Stored data
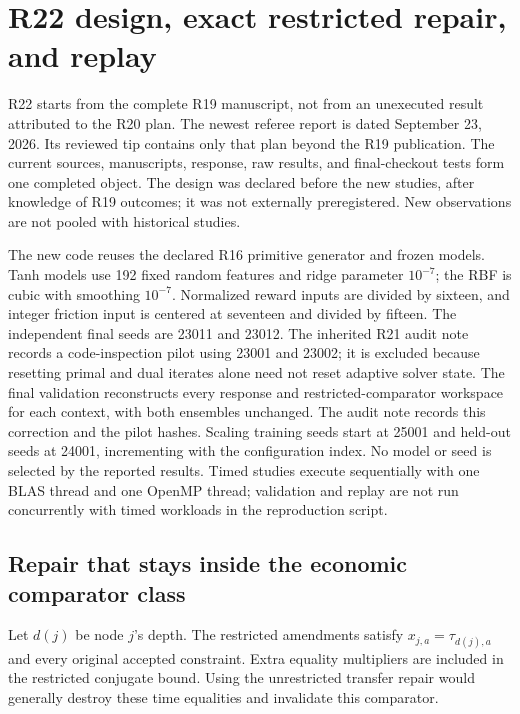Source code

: \section{R22 design, exact restricted repair, and replay}\label{ec:r22-details}
R22 starts from the complete R19 manuscript, not from an unexecuted result attributed to the R20 plan. The newest referee report is dated September 23, 2026. Its reviewed tip contains only that plan beyond the R19 publication. The current sources, manuscripts, response, raw results, and final-checkout tests form one completed object. The design was declared before the new studies, after knowledge of R19 outcomes; it was not externally preregistered. New observations are not pooled with historical studies.

The new code reuses the declared R16 primitive generator and frozen models. Tanh models use 192 fixed random features and ridge parameter $10^{-7}$; the RBF is cubic with smoothing $10^{-7}$. Normalized reward inputs are divided by sixteen, and integer friction input is centered at seventeen and divided by fifteen. The independent final seeds are 23011 and 23012. The inherited R21 audit note records a code-inspection pilot using 23001 and 23002; it is excluded because resetting primal and dual iterates alone need not reset adaptive solver state. The final validation reconstructs every response and restricted-comparator workspace for each context, with both ensembles unchanged. The audit note records this correction and the pilot hashes. Scaling training seeds start at 25001 and held-out seeds at 24001, incrementing with the configuration index. No model or seed is selected by the reported results. Timed studies execute sequentially with one BLAS thread and one OpenMP thread; validation and replay are not run concurrently with timed workloads in the reproduction script.

\subsection{Repair that stays inside the economic comparator class}
Let $d(j)$ be node $j$'s depth. The restricted amendments satisfy $x_{j,a}=\tau_{d(j),a}$ and every original accepted constraint. Extra equality multipliers are included in the restricted conjugate bound. Using the unrestricted transfer repair would generally destroy these time equalities and invalidate this comparator.

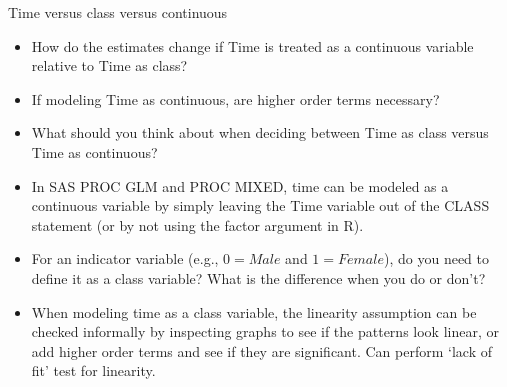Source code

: \documentclass[
  9pt,
  ignorenonframetext,
]{beamer}
\begin{document}
\begin{frame}{Time versus class versus continuous}
\protect\hypertarget{time-versus-class-versus-continuous}{}
\begin{itemize}
\item
  How do the estimates change if Time is treated as a continuous
  variable relative to Time as class?
\item
  If modeling Time as continuous, are higher order terms necessary?
\item
  What should you think about when deciding between Time as class versus
  Time as continuous?
\item
  In SAS PROC GLM and PROC MIXED, time can be modeled as a continuous
  variable by simply leaving the Time variable out of the CLASS
  statement (or by not using the factor argument in R).
\item
  For an indicator variable (e.g., \(0=Male\) and \(1=Female\)), do you
  need to define it as a class variable? What is the difference when you
  do or don't?
\item
  When modeling time as a class variable, the linearity assumption can
  be checked informally by inspecting graphs to see if the patterns look
  linear, or add higher order terms and see if they are significant. Can
  perform `lack of fit' test for linearity.
\end{itemize}
\end{frame}
\end{document}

TASK DESCRIPTION | Please reproduce the closing stretch of the records, from the line with "statement (or by" through the last line, exactly as it stands.

ANSWER SPACE |
  statement (or by not using the factor argument in R).
\item
  For an indicator variable (e.g., \(0=Male\) and \(1=Female\)), do you
  need to define it as a class variable? What is the difference when you
  do or don't?
\item
  When modeling time as a class variable, the linearity assumption can
  be checked informally by inspecting graphs to see if the patterns look
  linear, or add higher order terms and see if they are significant. Can
  perform `lack of fit' test for linearity.
\end{itemize}
\end{frame}
\end{document}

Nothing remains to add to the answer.